Bien droit, le regard profond, son éternel chapeau vissé sur la tête, Dadagaby observe attentivement les préparations de sa troupe « Voninavoko ».

Qualifié de figure emblématique de la musique malgache, Dadagaby est aujourd’hui un des « trésors humains vivants » de l’UNESCO. Une distinction amplement méritée et qui démontre la reconnaissance de la culture malgache. « Il maîtrise les valeurs de la culture malgache et a su les mettre en valeur au cours de  toutes   ces années », s’accordent à dire, Charles Maurin Pôty et Razafimamdimby Anselme.

Un vakodrazana resté intact
Aujourd’hui, avec ses 72 printemps, Dadagaby peut s’estimer fier de son parcours. « Efa ela nandihizana aho ka vizana », blague le danseur-chorégraphe et compositeur. Autant de casquettes qui prouvent l’enthousiasme et le talent de ce dernier. « J’ai commencé tout petit. Puis, j’ai intégré la troupe de Ravolana Fenomanana. En 1964, j’ai composé une chanson qui nous a permis de gagner durant les podiums de l’époque », raconte Dadagaby, avant de continuer, « Puis, j’ai voulu diriger une troupe de ballet. Finalement, j’ai dû me contenter de diriger Voninavoko. Mais j’ai quand même pu réaliser mon rêve avec cette dernière. » 
Une troupe qu’il fonda en 1970 et qui, depuis sa création, a fait le bonheur d’un public tous azimuts. Porte-fanion du vakodrazana, ses voyages l’ont emmené partout dans le monde, du Canada en Lybie en passant par le Nigeria.

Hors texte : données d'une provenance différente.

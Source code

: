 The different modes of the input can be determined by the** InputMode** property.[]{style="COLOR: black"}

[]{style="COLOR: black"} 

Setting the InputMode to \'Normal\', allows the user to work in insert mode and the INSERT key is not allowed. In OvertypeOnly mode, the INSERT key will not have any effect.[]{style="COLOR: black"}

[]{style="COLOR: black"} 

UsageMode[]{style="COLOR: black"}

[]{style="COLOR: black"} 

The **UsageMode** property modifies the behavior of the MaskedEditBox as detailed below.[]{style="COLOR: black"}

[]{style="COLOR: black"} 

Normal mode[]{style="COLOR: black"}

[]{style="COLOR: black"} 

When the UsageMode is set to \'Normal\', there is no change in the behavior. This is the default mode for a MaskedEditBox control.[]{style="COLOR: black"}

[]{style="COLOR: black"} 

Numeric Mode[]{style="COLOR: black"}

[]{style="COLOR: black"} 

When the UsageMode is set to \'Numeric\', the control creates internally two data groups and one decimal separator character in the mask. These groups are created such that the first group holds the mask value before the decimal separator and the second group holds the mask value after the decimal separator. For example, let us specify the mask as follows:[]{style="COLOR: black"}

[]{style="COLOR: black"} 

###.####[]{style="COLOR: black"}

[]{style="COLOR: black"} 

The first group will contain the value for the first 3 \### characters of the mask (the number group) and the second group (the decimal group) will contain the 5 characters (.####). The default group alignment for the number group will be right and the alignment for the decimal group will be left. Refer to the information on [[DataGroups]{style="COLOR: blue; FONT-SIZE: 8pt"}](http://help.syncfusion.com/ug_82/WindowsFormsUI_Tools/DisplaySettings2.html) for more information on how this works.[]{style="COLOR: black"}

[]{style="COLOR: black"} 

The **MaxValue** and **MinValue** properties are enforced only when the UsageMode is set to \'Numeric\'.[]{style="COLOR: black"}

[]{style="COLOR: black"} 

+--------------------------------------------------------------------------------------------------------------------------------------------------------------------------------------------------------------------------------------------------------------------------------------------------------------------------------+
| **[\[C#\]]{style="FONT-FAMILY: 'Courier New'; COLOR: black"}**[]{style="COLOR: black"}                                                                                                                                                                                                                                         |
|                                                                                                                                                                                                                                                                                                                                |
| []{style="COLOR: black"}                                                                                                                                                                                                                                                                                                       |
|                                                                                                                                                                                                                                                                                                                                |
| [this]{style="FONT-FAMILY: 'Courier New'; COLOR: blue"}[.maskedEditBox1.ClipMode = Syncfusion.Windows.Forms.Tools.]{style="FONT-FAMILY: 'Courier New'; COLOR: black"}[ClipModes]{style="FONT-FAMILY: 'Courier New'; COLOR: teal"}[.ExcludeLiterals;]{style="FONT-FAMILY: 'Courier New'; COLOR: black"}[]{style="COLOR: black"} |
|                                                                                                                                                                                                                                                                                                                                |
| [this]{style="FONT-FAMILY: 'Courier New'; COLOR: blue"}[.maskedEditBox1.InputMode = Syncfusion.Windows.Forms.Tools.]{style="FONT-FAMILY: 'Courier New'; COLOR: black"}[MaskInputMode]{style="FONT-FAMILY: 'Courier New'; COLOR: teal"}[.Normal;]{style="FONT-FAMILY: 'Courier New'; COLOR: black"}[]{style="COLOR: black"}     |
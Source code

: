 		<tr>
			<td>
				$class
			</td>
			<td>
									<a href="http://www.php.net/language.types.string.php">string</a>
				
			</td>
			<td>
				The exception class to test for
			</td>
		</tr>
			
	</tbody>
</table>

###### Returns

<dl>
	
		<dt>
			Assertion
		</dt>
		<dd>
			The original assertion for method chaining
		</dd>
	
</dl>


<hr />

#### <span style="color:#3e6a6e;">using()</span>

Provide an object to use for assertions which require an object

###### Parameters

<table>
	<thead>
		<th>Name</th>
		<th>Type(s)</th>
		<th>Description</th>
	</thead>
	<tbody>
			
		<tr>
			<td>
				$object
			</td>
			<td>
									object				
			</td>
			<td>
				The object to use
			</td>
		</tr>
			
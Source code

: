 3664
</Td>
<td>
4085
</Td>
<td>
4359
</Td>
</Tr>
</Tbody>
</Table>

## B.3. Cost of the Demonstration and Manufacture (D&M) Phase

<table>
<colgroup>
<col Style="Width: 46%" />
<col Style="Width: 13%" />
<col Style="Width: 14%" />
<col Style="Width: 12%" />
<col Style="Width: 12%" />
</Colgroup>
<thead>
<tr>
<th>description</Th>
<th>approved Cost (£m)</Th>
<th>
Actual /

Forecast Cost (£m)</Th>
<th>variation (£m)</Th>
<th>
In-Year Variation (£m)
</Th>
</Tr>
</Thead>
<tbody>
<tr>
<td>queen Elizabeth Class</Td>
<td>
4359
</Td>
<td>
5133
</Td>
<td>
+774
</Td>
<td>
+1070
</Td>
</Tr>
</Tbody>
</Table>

Et c’est cette valeur qu’il continue à défendre avec la 6ème génération de « Voninavoko ». « Les gens connaissent ce qu’est le vrai vakodrazana.

Ce n’est pas une musique métissée avec du soukouss ou de la musique sud-africaine. Il faut que notre musique reste intacte pour qu’elle puisse garder sa vraie valeur. De plus, le vakodrazana ne met pas en scène des déshabillés, il reste couvert. Les nombrils en l’air ne font pas partie de cette culture », prône Dadagaby avec ferveur. Il suffit de voir la troupe « Voninavoko » pour le comprendre.